Assignment » Give the number of lines in the entries below that hold "found", with no accompanying words.

[Collection entries]
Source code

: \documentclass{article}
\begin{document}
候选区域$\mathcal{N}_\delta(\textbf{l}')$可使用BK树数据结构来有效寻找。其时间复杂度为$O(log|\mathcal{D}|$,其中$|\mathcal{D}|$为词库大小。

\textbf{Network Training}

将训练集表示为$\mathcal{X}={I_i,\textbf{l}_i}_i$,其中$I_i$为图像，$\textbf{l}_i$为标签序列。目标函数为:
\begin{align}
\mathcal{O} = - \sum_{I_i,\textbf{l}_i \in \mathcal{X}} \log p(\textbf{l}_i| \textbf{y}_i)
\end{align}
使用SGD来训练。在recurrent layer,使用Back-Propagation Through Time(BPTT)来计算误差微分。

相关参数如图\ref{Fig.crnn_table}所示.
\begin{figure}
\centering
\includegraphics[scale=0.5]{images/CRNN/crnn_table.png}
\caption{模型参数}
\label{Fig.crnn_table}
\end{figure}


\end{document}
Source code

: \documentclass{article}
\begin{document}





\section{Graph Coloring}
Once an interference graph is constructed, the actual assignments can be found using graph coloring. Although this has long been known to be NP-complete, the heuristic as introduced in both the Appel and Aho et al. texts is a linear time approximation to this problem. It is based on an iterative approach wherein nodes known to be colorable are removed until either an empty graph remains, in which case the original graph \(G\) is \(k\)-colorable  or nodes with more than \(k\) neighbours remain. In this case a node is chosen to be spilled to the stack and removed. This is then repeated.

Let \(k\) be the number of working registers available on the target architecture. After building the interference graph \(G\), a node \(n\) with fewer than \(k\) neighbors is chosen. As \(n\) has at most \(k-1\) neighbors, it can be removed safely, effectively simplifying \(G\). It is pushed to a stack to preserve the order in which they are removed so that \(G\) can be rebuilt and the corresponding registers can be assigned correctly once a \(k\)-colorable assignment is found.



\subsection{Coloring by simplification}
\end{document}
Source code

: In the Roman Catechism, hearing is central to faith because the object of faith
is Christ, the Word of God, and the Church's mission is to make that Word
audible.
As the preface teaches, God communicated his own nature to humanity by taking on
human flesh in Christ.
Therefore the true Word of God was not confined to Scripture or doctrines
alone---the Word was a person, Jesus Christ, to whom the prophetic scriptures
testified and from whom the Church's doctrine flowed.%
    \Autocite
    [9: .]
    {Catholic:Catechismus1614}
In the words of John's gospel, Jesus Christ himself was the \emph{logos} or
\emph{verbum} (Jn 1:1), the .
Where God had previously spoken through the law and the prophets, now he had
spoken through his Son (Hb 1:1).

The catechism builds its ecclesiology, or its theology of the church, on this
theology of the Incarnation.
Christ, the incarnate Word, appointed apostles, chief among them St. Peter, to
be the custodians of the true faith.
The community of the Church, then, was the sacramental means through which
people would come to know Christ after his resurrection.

Answer box » 2